= Minimidget =

Superhero

Minimidget, the Miniature Man is a superhero who first appeared in Centaur Comics. Minimidget was written and illustrated by John F. Kolb (1913–2004). After Centaur's collapse in 1942, Minimidget is now in the public domain.

== History ==
He first appeared in Amazing-Man #5 (the first issue, the other four were never published), and in his first story, he and a girl called Ritty are shrunken down to about six inches tall by a scientist named Dr. Anton Barmell. Barmell brings Minimidget to his family home and then has him climb up a drainpipe into the bedroom of his elder brother, whom Minimidget kills with a poisoned needle. After two more such killings – both victims were also Barmell's relatives – the FBI men manage to uncover the truth, after which Minimidget is fatally wounded in a mousetrap. Upon being cornered in his lab, Barmell blows it and himself to kingdom come.

Although Minimidget was supposed to have been killed, in the next issue (#6), he's revived by a paramedic. Free from the spell of Dr. Barmell, he and Ritty fall in love and go on to have many adventures together, in Amazing-Man and then in Stars & Stripes comics.

According to Jess Nevins' Encyclopedia of Golden Age Superheroes, "they have no superpowers, but are smart and adventurous and make use of tiny sports cars and miniature airplanes. They fight men like the Power, a would-be world conqueror with his own island fortress. They are sent into the year 3000 by a scientist, just to see if his "time destroying machine" works."

He last appeared in Amazing-Man #25 (Dec 1941), just before Centaur went out of business.

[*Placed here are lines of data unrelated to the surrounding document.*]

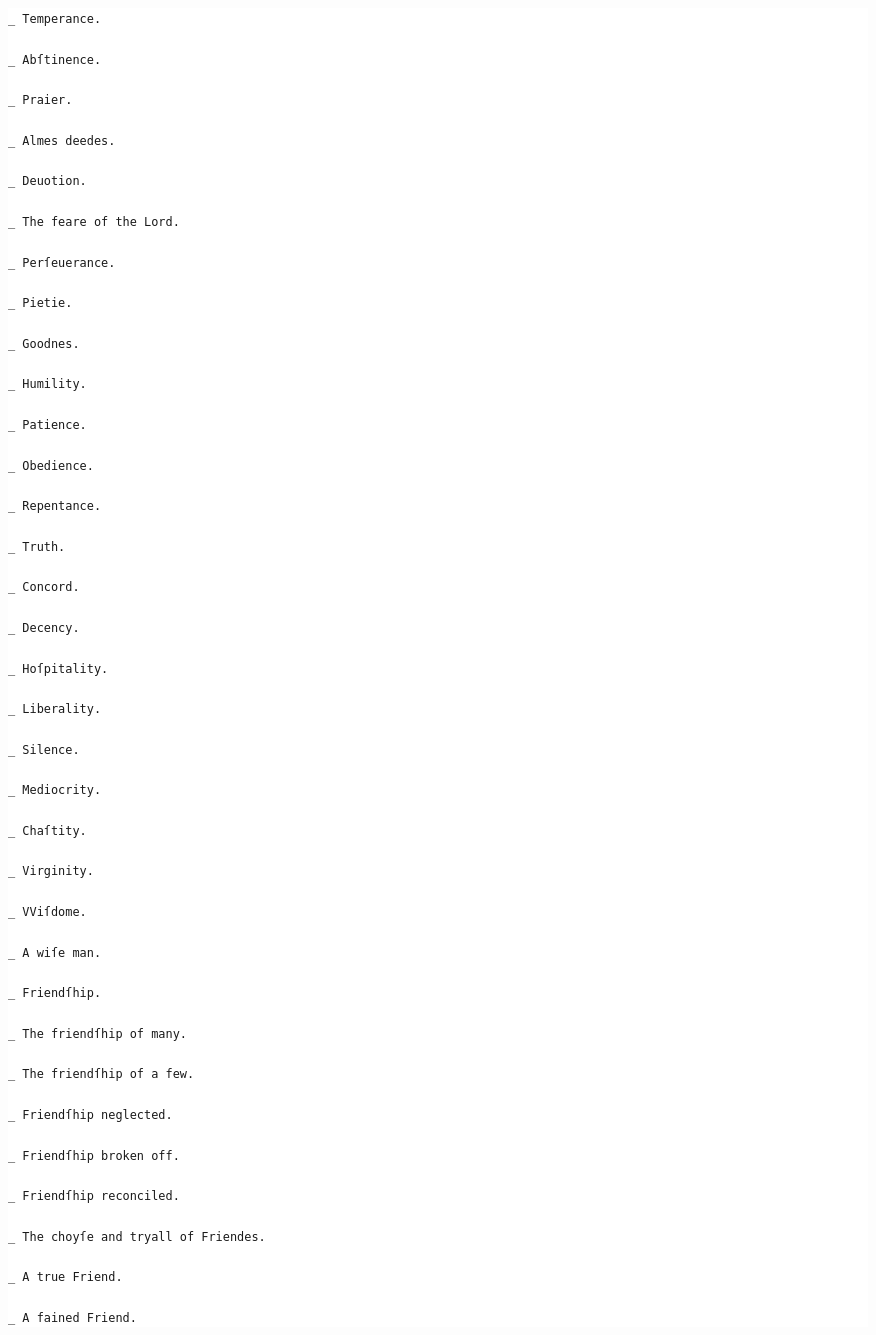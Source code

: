     _ Temperance.

    _ Abſtinence.

    _ Praier.

    _ Almes deedes.

    _ Deuotion.

    _ The feare of the Lord.

    _ Perſeuerance.

    _ Pietie.

    _ Goodnes.

    _ Humility.

    _ Patience.

    _ Obedience.

    _ Repentance.

    _ Truth.

    _ Concord.

    _ Decency.

    _ Hoſpitality.

    _ Liberality.

    _ Silence.

    _ Mediocrity.

    _ Chaſtity.

    _ Virginity.

    _ VViſdome.

    _ A wiſe man.

    _ Friendſhip.

    _ The friendſhip of many.

    _ The friendſhip of a few.

    _ Friendſhip neglected.

    _ Friendſhip broken off.

    _ Friendſhip reconciled.

    _ The choyſe and tryall of Friendes.

    _ A true Friend.

    _ A fained Friend.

Minimidget and Ritty's real names were never revealed in the original comics, but in the AC Comics version, he's revealed to be Jack Rhodes, a character who appeared once in Amazing-Man #5.

==Inspiration==
Kolb's primary influence was Flash Gordon; he even named his son after one of the characters in the Flash Gordon series. Ritty was based on his wife, who died suddenly when his son was a boy. He didn't pick up a pen to draw for more than 30 years after she died, and much of his work was lost during that long depression.

==Other versions==
In 2015 Gallant Comics launched a new series using the character, The Extraordinary Miniature Man with story and artwork by Steven Butler and Barry Gregory.